Stored entries
━━━━━━

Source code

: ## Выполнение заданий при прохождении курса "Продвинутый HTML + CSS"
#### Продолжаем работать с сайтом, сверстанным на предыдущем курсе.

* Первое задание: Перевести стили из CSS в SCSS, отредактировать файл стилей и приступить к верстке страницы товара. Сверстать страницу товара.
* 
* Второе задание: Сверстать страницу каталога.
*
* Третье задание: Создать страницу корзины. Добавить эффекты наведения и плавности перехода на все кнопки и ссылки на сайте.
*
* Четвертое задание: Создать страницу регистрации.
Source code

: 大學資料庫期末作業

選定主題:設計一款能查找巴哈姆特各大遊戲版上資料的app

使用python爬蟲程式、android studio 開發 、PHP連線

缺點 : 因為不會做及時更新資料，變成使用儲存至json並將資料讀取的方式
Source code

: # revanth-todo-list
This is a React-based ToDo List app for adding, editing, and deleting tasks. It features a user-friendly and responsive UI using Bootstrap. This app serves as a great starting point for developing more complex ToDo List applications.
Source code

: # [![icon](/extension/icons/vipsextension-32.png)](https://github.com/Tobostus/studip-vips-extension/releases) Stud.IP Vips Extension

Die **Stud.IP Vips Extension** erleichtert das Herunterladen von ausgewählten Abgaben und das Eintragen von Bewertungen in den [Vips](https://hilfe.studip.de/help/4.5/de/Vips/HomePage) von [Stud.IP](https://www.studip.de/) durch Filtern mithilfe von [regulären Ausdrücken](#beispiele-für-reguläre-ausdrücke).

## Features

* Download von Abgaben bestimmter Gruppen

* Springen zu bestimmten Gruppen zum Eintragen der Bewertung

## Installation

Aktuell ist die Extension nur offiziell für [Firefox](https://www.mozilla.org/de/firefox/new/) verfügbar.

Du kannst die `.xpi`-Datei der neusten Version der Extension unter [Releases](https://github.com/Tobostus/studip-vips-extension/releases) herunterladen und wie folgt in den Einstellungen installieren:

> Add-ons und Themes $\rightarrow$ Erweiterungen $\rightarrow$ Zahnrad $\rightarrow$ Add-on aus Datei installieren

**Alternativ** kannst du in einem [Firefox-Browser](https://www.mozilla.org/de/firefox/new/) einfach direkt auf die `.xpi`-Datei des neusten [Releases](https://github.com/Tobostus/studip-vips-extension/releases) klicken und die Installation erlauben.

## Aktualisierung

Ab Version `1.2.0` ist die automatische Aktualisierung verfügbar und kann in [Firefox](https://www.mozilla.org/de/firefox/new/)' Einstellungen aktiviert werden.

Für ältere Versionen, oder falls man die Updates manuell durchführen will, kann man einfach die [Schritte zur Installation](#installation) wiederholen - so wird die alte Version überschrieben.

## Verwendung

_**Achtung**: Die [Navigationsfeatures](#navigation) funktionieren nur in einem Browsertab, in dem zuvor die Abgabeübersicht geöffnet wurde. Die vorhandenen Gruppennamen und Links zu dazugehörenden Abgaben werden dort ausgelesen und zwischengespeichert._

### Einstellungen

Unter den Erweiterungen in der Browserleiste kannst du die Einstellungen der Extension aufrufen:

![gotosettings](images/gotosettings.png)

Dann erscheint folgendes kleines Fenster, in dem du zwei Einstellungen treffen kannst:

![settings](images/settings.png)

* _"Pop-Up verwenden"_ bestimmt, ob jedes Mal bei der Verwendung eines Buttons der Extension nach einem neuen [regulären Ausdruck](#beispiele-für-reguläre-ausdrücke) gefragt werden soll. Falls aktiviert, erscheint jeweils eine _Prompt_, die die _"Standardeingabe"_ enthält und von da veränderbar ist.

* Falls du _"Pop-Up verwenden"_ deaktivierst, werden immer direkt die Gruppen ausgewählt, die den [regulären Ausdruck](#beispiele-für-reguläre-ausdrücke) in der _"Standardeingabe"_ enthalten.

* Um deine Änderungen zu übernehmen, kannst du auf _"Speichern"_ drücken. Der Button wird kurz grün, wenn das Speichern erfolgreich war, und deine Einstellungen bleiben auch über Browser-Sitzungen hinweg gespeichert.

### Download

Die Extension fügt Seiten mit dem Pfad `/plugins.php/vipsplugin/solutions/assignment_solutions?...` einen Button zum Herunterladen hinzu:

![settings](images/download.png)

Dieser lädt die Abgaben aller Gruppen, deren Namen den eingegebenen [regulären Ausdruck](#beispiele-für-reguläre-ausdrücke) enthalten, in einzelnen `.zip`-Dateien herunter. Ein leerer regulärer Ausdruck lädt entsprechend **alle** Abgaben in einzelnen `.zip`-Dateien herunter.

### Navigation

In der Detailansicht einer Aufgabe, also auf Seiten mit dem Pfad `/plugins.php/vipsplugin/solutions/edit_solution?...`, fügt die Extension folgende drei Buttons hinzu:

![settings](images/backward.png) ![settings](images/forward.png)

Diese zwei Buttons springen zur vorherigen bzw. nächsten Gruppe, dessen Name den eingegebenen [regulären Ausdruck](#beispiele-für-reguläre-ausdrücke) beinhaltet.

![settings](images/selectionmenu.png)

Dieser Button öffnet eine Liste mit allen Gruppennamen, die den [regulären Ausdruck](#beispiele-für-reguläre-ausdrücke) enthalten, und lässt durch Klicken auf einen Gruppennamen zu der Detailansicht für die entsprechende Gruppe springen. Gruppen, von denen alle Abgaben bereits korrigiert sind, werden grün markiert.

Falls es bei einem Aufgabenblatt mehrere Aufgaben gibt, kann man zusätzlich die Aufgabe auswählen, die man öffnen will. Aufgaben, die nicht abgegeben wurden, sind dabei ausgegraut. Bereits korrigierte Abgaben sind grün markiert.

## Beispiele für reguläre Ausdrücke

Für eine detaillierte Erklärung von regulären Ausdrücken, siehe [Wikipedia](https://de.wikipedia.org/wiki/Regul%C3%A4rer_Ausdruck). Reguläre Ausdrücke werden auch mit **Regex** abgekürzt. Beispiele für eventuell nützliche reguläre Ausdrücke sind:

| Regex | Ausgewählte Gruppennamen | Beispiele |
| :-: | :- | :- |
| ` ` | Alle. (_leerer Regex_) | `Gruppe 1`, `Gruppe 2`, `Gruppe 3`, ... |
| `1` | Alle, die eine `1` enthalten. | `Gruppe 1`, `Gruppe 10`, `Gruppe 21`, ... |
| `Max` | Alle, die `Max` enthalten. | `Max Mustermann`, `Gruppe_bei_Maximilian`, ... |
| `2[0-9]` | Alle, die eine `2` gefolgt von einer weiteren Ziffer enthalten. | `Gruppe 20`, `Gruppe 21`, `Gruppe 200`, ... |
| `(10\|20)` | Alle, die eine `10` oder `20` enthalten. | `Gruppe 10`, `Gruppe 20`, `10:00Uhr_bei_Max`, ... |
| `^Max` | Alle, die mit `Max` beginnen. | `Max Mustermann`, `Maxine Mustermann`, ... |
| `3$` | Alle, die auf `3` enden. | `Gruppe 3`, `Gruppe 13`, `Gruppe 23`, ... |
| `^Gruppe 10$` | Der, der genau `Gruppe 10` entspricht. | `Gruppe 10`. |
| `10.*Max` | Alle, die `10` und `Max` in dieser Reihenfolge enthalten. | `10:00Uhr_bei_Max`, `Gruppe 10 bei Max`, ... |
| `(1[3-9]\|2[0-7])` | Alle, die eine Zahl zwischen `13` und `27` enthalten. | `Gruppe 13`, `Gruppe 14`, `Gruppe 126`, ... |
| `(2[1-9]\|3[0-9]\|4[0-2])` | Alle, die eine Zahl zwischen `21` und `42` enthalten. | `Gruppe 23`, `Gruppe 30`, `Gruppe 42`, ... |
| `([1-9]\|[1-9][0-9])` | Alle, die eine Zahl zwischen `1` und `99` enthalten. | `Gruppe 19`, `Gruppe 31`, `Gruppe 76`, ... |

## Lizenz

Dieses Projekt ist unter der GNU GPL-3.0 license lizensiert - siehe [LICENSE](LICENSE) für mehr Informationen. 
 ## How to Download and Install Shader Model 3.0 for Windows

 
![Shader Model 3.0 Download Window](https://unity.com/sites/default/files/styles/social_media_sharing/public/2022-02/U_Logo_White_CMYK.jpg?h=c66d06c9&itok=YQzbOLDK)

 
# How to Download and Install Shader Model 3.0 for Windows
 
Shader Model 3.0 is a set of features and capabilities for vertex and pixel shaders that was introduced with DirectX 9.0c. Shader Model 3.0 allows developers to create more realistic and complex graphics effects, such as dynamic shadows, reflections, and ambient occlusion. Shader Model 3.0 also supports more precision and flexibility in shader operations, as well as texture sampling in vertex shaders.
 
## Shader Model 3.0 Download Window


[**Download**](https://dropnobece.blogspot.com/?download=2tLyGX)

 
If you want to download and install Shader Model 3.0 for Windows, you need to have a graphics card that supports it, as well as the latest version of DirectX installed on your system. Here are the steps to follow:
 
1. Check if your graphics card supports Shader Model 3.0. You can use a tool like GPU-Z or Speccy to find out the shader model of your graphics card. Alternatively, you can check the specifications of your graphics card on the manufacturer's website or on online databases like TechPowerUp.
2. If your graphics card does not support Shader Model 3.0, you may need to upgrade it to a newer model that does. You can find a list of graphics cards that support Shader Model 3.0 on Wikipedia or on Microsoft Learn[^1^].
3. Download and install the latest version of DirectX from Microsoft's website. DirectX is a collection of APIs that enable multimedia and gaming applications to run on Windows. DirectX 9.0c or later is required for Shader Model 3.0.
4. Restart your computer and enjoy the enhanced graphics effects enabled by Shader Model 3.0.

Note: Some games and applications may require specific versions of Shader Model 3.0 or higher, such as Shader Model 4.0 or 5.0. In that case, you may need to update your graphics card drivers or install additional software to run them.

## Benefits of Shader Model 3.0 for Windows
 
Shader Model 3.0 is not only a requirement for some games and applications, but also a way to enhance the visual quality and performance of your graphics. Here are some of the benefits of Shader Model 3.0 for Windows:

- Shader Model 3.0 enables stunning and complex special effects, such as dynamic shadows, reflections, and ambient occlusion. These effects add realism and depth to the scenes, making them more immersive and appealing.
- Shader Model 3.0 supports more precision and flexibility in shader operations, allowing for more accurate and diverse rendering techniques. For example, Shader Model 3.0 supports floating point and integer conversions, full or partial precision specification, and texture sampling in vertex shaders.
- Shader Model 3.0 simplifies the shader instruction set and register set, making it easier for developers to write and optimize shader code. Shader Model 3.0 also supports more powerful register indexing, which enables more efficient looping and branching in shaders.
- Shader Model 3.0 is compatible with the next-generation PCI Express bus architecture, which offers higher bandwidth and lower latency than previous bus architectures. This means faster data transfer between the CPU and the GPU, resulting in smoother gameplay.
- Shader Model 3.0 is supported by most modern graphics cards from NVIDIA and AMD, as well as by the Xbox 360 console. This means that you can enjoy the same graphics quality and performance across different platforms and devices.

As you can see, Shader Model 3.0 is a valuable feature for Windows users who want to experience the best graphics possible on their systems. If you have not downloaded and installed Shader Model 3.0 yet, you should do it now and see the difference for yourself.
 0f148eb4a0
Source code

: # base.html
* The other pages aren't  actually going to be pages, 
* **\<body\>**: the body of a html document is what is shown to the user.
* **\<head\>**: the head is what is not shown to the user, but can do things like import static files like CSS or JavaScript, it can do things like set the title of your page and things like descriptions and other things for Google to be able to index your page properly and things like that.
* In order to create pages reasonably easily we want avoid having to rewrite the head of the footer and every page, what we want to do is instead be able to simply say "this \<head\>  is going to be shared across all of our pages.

━━━━━━

TASK ITEM
Please give an exact copy of the lines above, beginning with the line containing "This is a React-based" and running through the line containing "Eintragen der Bewertung", and of no other lines.

WRITTEN RESPONSE
This is a React-based ToDo List app for adding, editing, and deleting tasks. It features a user-friendly and responsive UI using Bootstrap. This app serves as a great starting point for developing more complex ToDo List applications.
Source code

: # [![icon](/extension/icons/vipsextension-32.png)](https://github.com/Tobostus/studip-vips-extension/releases) Stud.IP Vips Extension

Die **Stud.IP Vips Extension** erleichtert das Herunterladen von ausgewählten Abgaben und das Eintragen von Bewertungen in den [Vips](https://hilfe.studip.de/help/4.5/de/Vips/HomePage) von [Stud.IP](https://www.studip.de/) durch Filtern mithilfe von [regulären Ausdrücken](#beispiele-für-reguläre-ausdrücke).

## Features

* Download von Abgaben bestimmter Gruppen

* Springen zu bestimmten Gruppen zum Eintragen der Bewertung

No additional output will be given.